The Iraqi parliament also wants the government to ensure foreign troops do not use its land, air and waters for any reason.
It came after Iraq's foreign ministry denounced the US drone attack as a "blatant" violation of sovereignty and a breach of the agreement between Iraq and the US-led coalition.
The ministry added Iraqi soil should not be used to attack its neighbouring countries.
Parliament resolutions are non-binding to the government, but Iraqi Prime Minister Adel Abdul-Mahdi had earlier called on MPs to end the presence of foreign troops.
The US has said it is "disappointed" by the vote in Iraq's parliament and urged the country's leaders to consider the importance of the US-Iraq economic and security relationship, as well as the role of the US-led coalition in defeating Islamic State.
Populist Iraqi Shia cleric Moqtada al Sadr said the parliamentary resolution does not go far enough and called on local and foreign militia groups to unite.
He said: "I consider this a weak response insufficient against American violation of Iraqi sovereignty and regional escalation."
The cleric also said a security agreement with the US should be cancelled immediately, the US embassy in Baghdad should be closed down, American troops must be expelled in a humiliating manner, and communication with the US government should be criminalised.
Sky's foreign affairs editor Deborah Haynes said: "British officials are hoping any final decision by Iraq's government on foreign forces will be caveated to enable troops to stay in Iraq at least for now, with any exit happening over a period of time rather than instantly, according to a diplomatic source."
In other developments:
Sayyed Hassan Nasrallah, the leader of Hezbollah in Lebanon, has said the US military in the Middle East will pay the price for the assassination of the top general.
Mr Nasrallah, speaking in a televised addressed commemorating Soleimani's death, said responding to the killing was not only Iran's responsibility but the responsibility of its allies in the region too.
He added that US civilians in the region "should not be touched", saying this would serve US President Donald Trump's agenda.

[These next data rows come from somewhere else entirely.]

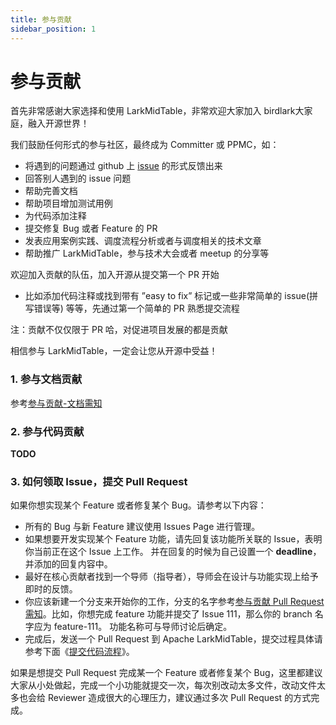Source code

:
 ```yaml
---
title: 参与贡献
sidebar_position: 1
---
```


# 参与贡献

首先非常感谢大家选择和使用 LarkMidTable，非常欢迎大家加入 birdlark大家庭，融入开源世界！

我们鼓励任何形式的参与社区，最终成为 Committer 或 PPMC，如： 
* 将遇到的问题通过 github 上 [issue](https://github.com/apache/incubator-birdLark/issues) 的形式反馈出来
* 回答别人遇到的 issue 问题
* 帮助完善文档
* 帮助项目增加测试用例
* 为代码添加注释
* 提交修复 Bug 或者 Feature 的 PR
* 发表应用案例实践、调度流程分析或者与调度相关的技术文章
* 帮助推广 LarkMidTable，参与技术大会或者 meetup 的分享等

欢迎加入贡献的队伍，加入开源从提交第一个 PR 开始
  - 比如添加代码注释或找到带有 ”easy to fix” 标记或一些非常简单的 issue(拼写错误等) 等等，先通过第一个简单的 PR 熟悉提交流程

注：贡献不仅仅限于 PR 哈，对促进项目发展的都是贡献

相信参与 LarkMidTable，一定会让您从开源中受益！

### 1. 参与文档贡献

参考[参与贡献-文档需知](submit_guide/document.md)

### 2. 参与代码贡献

**TODO**

### 3. 如何领取 Issue，提交 Pull Request

如果你想实现某个 Feature 或者修复某个 Bug。请参考以下内容：

* 所有的 Bug 与新 Feature 建议使用 Issues Page 进行管理。
* 如果想要开发实现某个 Feature 功能，请先回复该功能所关联的 Issue，表明你当前正在这个 Issue 上工作。 并在回复的时候为自己设置一个 **deadline**，并添加的回复内容中。
* 最好在核心贡献者找到一个导师（指导者），导师会在设计与功能实现上给予即时的反馈。
* 你应该新建一个分支来开始你的工作，分支的名字参考[参与贡献 Pull Request 需知](pull-request.md)。比如，你想完成 feature 功能并提交了 Issue 111，那么你的 branch 名字应为 feature-111。 功能名称可与导师讨论后确定。
* 完成后，发送一个 Pull Request 到 Apache LarkMidTable，提交过程具体请参考下面《[提交代码流程](submit_guide/document.md)》。

如果是想提交 Pull Request 完成某一个 Feature 或者修复某个 Bug，这里都建议大家从小处做起，完成一个小功能就提交一次，每次别改动太多文件，改动文件太多也会给 Reviewer 造成很大的心理压力，建议通过多次 Pull Request 的方式完成。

US Secretary of State Mike Pompeo defended targeting Maj Gen Soleimani in Friday morning's airstrike outside Baghdad airport, telling ABC News the intelligence assessment on Iran's effective second-in-command was "clear".

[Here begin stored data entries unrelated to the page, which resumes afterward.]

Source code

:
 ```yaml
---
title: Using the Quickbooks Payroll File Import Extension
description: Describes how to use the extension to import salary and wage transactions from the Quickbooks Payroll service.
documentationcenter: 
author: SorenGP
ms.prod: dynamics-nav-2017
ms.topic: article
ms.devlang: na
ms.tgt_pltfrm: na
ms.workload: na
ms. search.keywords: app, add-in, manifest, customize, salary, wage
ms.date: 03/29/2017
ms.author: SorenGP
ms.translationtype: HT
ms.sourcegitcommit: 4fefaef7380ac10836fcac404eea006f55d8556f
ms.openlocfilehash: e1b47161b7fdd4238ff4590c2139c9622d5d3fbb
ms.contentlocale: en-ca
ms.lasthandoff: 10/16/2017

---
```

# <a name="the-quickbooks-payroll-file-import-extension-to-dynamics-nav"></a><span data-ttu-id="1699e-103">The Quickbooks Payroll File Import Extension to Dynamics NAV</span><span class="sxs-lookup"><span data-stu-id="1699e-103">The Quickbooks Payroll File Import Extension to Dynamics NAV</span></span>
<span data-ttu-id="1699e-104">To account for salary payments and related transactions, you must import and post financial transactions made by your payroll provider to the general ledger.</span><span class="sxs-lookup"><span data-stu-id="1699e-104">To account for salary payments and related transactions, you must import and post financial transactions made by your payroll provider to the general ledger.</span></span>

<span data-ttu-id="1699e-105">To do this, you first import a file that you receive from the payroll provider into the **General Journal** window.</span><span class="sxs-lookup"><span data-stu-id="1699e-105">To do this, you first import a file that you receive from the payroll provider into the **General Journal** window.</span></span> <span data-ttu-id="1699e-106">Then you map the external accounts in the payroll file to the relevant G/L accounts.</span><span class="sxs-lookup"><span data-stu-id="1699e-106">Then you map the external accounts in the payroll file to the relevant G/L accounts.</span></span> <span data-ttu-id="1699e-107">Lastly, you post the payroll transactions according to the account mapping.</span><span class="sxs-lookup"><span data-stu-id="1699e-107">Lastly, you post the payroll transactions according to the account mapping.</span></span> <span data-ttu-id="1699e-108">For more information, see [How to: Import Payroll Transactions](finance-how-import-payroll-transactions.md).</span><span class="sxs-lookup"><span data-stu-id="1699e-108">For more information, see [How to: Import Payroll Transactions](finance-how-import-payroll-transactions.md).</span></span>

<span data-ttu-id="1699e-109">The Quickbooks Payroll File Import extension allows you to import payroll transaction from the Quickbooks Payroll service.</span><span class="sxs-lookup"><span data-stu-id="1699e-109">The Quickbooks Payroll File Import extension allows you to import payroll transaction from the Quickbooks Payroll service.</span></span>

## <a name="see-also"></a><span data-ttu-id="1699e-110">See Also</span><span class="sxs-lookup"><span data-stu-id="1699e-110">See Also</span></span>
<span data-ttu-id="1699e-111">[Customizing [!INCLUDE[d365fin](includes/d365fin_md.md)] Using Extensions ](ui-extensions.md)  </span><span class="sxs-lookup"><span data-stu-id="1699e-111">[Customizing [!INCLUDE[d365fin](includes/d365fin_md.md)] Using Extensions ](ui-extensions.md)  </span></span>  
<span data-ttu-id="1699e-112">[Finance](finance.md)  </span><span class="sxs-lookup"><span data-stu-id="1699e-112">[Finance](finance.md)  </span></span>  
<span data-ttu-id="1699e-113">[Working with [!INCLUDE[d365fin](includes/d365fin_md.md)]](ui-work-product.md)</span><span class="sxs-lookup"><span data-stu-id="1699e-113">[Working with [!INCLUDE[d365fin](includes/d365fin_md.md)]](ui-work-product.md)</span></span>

He added that the US will respond with "lawful strikes" against any retaliatory attacks on American targets.
In a separate interview with MSNBC, Mr Pompeo said: "The intelligence community presented us a set of facts that made clear that the risk from doing nothing exceeded the risk of taking the action that we took."
As the secretary of state spoke in the US, Iraq's foreign ministry summoned the US ambassador due to "repeated US airstrikes", a statement said.
On Saturday, Iran threatened to punish Americans within reach of the country, naming Tel Aviv and ships sailing through the Gulf.
Mr Trump reacted by tweeting the US has targeted 52 Iranian sites that "will be hit very fast and very hard" if Iran strikes any Americans or American assets.
Iranian foreign minister Mohammad Javad Zarif warned: "A reminder to those hallucinating about emulating ISIS war crimes by targeting our cultural heritage: Through MILLENNIA of history, barbarians have come and ravaged our cities, razed our monuments and burnt our libraries.
"Where are they now? We're still here, and standing tall."
Speaking after Mr Zarif's tweet, Mr Pompeo said any target the US military may strike - if Iran retaliates - would be legal under the laws of armed conflict, which prohibits the deliberate targeting of cultural sites under most circumstances.
He also said Mr Trump has abandoned the previous US administration's focus on countering Iranian proxy groups across the region and suggested the US airstrike that killed Maj Gen Soleimani was an example of this new strategy.
Iran's information and telecommunications minister Mohammad Javad Azari-Jahromi tweeted: "Like ISIS, Like Hitler, Like Genghis! They all hate cultures.
" Trump is a terrorist in a suit . He will learn history very soon that NOBODY can defeat."